- [GIVEN DATA]
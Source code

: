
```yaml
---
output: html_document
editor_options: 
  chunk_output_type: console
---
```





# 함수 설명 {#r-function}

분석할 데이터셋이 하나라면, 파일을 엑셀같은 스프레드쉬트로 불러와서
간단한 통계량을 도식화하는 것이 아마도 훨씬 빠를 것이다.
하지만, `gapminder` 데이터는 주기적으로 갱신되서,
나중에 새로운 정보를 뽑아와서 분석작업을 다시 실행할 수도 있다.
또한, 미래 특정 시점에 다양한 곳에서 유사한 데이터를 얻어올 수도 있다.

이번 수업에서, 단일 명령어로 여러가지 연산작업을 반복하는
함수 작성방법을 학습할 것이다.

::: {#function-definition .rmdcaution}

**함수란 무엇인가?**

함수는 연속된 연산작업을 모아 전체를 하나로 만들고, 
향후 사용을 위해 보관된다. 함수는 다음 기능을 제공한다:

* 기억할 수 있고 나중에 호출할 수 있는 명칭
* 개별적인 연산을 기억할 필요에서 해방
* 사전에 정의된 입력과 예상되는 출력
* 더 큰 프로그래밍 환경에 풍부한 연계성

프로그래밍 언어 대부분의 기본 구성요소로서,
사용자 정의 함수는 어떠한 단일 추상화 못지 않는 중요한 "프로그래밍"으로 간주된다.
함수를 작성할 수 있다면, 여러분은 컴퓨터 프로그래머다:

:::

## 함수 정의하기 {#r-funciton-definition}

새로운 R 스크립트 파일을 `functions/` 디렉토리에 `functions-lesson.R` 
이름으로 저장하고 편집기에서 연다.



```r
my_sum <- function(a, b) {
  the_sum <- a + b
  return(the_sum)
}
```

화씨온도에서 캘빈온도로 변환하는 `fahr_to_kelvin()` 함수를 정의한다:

- [WHAT THIS TASK INVOLVES] State how many lines of the entries above include the string "연산작업을". The reply is that number alone.

- [EXERCISE SOLUTION] 2